Le carreau de terrazzo, fabriqué en Allemagne par le célèbre fabricant de céramique Villeroy & Boch, avait une histoire à raconter et a déclenché un projet qui a permis de découvrir l’histoire de son bâtiment et d’autres qui ont surgi à Tel Aviv dans les années 30. Ce que l’équipe d’artistes qui a collaboré à Transferumbau a finalement mis au jour a été un souvenir désagréable : au cours de l’une de ses décennies de sa construction, Tel Aviv s’est bâtie sur des fondations nazies considérables.
Les nazis ont commencé à façonner l’environnement bâti de Tel Aviv en 1933, peu après qu’Adolf Hitler a accédé à la fonction de chancelier. A l’époque, ils mirent en demeure l’école d’art Bauhaus de Berlin et lancé un ultimatum à son administration : elle devait soit changer son approche d’avant-garde, soit fermer. L’architecte Ludwig Mies van der Rohe, alors directeur du Bauhaus, choisit la deuxième option. Sa décision donna lieu à la dispersion de la communauté d’étudiants dans le monde, où ils ont répandu l’amour de leur ancienne école pour le minimalisme épuré.

Plus de 20 étudiants du Bauhaus ont émigré d’Allemagne en Palestine mandataire britannique, dont quatre architectes : Arieh Sharon, Munio Gitai-Weinraub, Shlomo Bernstein et Shmuel Mestiechkin.

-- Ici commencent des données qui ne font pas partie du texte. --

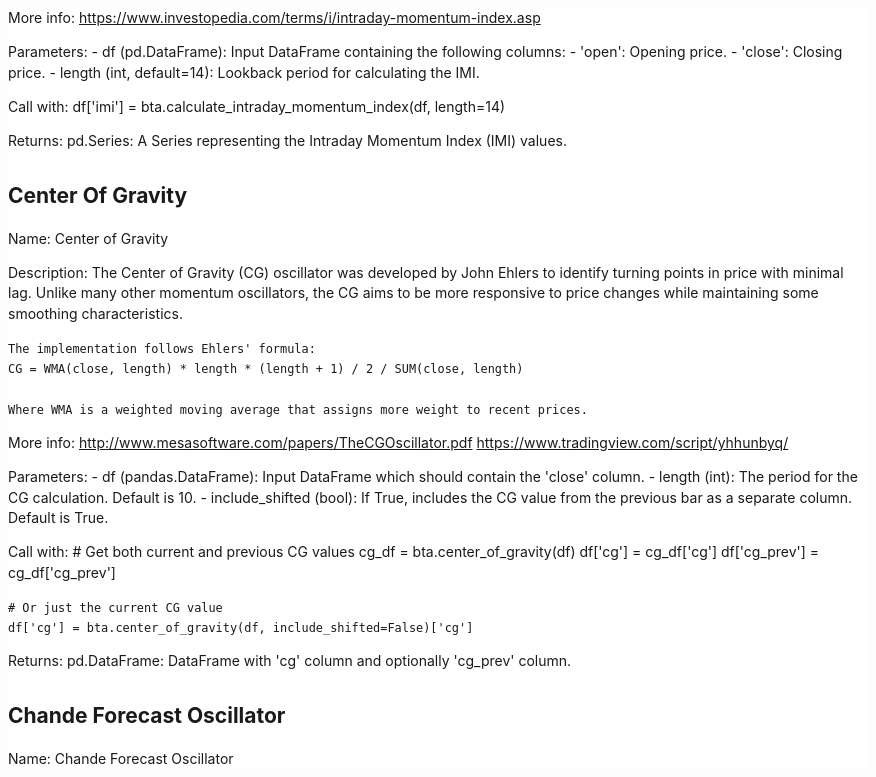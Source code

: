 More info:
    https://www.investopedia.com/terms/i/intraday-momentum-index.asp

Parameters:
    - df (pd.DataFrame): Input DataFrame containing the following columns:
        - 'open': Opening price.
        - 'close': Closing price.
    - length (int, default=14): Lookback period for calculating the IMI.

Call with:
    df['imi'] = bta.calculate_intraday_momentum_index(df, length=14)

Returns:
    pd.Series: A Series representing the Intraday Momentum Index (IMI) values.

## Center Of Gravity
Name:
    Center of Gravity

Description:
    The Center of Gravity (CG) oscillator was developed by John Ehlers to identify 
    turning points in price with minimal lag. Unlike many other momentum oscillators, 
    the CG aims to be more responsive to price changes while maintaining some 
    smoothing characteristics.
    
    The implementation follows Ehlers' formula:
    CG = WMA(close, length) * length * (length + 1) / 2 / SUM(close, length)
    
    Where WMA is a weighted moving average that assigns more weight to recent prices.

More info:
    http://www.mesasoftware.com/papers/TheCGOscillator.pdf
    https://www.tradingview.com/script/yhhunbyq/

Parameters:
    - df (pandas.DataFrame): Input DataFrame which should contain the 'close' column.
    - length (int): The period for the CG calculation. Default is 10.
    - include_shifted (bool): If True, includes the CG value from the previous bar
      as a separate column. Default is True.

Call with:
    # Get both current and previous CG values
    cg_df = bta.center_of_gravity(df)
    df['cg'] = cg_df['cg']
    df['cg_prev'] = cg_df['cg_prev']
    
    # Or just the current CG value
    df['cg'] = bta.center_of_gravity(df, include_shifted=False)['cg']

Returns:
    pd.DataFrame: DataFrame with 'cg' column and optionally 'cg_prev' column.

## Chande Forecast Oscillator
Name:
    Chande Forecast Oscillator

Ces anciens élèves n’ont imaginé qu’un petit nombre de bâtiments à Tel Aviv, mais ils ont contribué à façonner le langage du design de la ville, dont la démographie et le secteur du bâtiment connaissaient alors un boom.
« L’architecture moderniste est devenue emblématique d’une nouvelle société juive moderne, qui a adopté de manière unique le concept du Bauhaus », note Claudia Perren, directrice de la Fondation Bauhaus Dessau, dans le livre Transferumbau.
Sur les quelque 4 000 bâtiments qui ont valu à Tel Aviv le statut de patrimoine culturel mondial de l’UNESCO pour une concentration extraordinairement élevée d’architecture moderniste, environ un quart ont été construits dans les années 1930. L’influence d’Hitler sur cette ville hébraïque en développement était aggravée par le fait que – comme le montre la maison de Liebling – beaucoup de ces bâtiments historiques inspirés du Bauhaus furent construits avec des matériaux fabriqués en Allemagne nazie.
L’histoire de la façon dont les matériaux allemands comme les carrelages, les poignées de porte, les charnières de fenêtre, les poutres métalliques, les vitres, les tuyaux d’évacuation, les robinets, les blocs de construction, les lampes, les prises et les systèmes de chauffage ont fini dans les bâtiments appartenant aux Juifs en Palestine est un autre chapitre de Tel Aviv qui commence en 1933, la même année que la fermeture forcée de l’école du Bauhaus.
A l’époque, les Juifs allemands voulaient quitter le pays mais ne pouvaient pas liquider leurs biens en raison de la réglementation sur les devises étrangères. Le parti nazi, qui voulait à la fois les expulser et renforcer l’économie allemande, a signé un accord de transfert avec des organisations sionistes pour faciliter le départ des Juifs d’Allemagne avec de l’argent en main (en quelque sorte).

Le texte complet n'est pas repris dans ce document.